▸ Exercise details
Print the whole listing, unchanged.

▸ Material for this exercise
'''
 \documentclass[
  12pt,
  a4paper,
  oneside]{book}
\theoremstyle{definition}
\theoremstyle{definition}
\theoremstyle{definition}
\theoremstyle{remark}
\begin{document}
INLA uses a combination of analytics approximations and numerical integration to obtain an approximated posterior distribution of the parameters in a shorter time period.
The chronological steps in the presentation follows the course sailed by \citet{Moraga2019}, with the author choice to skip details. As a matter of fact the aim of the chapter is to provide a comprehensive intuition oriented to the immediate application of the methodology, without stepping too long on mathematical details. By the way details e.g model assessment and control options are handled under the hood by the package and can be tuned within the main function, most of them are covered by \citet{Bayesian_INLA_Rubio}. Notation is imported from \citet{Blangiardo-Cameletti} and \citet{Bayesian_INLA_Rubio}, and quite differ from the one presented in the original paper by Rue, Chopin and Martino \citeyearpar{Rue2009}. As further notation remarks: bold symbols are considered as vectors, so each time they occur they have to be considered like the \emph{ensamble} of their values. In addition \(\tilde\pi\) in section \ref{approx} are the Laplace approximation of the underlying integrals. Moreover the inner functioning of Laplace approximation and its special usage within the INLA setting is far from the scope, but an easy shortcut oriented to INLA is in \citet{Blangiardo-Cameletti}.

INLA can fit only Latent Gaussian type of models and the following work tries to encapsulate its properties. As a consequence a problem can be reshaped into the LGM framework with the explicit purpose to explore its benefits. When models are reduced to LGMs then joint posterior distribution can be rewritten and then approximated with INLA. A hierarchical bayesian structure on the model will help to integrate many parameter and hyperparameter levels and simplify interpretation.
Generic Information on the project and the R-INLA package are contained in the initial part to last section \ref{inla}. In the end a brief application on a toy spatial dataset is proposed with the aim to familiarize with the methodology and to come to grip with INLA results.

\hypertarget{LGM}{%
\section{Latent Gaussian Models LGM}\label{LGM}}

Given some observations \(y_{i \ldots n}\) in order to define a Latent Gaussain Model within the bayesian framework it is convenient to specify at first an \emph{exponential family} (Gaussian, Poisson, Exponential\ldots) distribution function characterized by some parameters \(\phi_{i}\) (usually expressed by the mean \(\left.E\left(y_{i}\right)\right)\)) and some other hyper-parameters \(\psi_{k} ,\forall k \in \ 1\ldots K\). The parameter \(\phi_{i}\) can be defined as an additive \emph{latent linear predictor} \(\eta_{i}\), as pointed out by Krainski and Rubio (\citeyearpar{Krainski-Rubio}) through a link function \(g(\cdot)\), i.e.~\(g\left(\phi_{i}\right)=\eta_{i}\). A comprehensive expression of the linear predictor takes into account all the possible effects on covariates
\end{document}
'''
▸ Response for this exercise
 \documentclass[
  12pt,
  a4paper,
  oneside]{book}
\theoremstyle{definition}
\theoremstyle{definition}
\theoremstyle{definition}
\theoremstyle{remark}
\begin{document}
INLA uses a combination of analytics approximations and numerical integration to obtain an approximated posterior distribution of the parameters in a shorter time period.
The chronological steps in the presentation follows the course sailed by \citet{Moraga2019}, with the author choice to skip details. As a matter of fact the aim of the chapter is to provide a comprehensive intuition oriented to the immediate application of the methodology, without stepping too long on mathematical details. By the way details e.g model assessment and control options are handled under the hood by the package and can be tuned within the main function, most of them are covered by \citet{Bayesian_INLA_Rubio}. Notation is imported from \citet{Blangiardo-Cameletti} and \citet{Bayesian_INLA_Rubio}, and quite differ from the one presented in the original paper by Rue, Chopin and Martino \citeyearpar{Rue2009}. As further notation remarks: bold symbols are considered as vectors, so each time they occur they have to be considered like the \emph{ensamble} of their values. In addition \(\tilde\pi\) in section \ref{approx} are the Laplace approximation of the underlying integrals. Moreover the inner functioning of Laplace approximation and its special usage within the INLA setting is far from the scope, but an easy shortcut oriented to INLA is in \citet{Blangiardo-Cameletti}.

INLA can fit only Latent Gaussian type of models and the following work tries to encapsulate its properties. As a consequence a problem can be reshaped into the LGM framework with the explicit purpose to explore its benefits. When models are reduced to LGMs then joint posterior distribution can be rewritten and then approximated with INLA. A hierarchical bayesian structure on the model will help to integrate many parameter and hyperparameter levels and simplify interpretation.
Generic Information on the project and the R-INLA package are contained in the initial part to last section \ref{inla}. In the end a brief application on a toy spatial dataset is proposed with the aim to familiarize with the methodology and to come to grip with INLA results.

\hypertarget{LGM}{%
\section{Latent Gaussian Models LGM}\label{LGM}}

Given some observations \(y_{i \ldots n}\) in order to define a Latent Gaussain Model within the bayesian framework it is convenient to specify at first an \emph{exponential family} (Gaussian, Poisson, Exponential\ldots) distribution function characterized by some parameters \(\phi_{i}\) (usually expressed by the mean \(\left.E\left(y_{i}\right)\right)\)) and some other hyper-parameters \(\psi_{k} ,\forall k \in \ 1\ldots K\). The parameter \(\phi_{i}\) can be defined as an additive \emph{latent linear predictor} \(\eta_{i}\), as pointed out by Krainski and Rubio (\citeyearpar{Krainski-Rubio}) through a link function \(g(\cdot)\), i.e.~\(g\left(\phi_{i}\right)=\eta_{i}\). A comprehensive expression of the linear predictor takes into account all the possible effects on covariates
\end{document}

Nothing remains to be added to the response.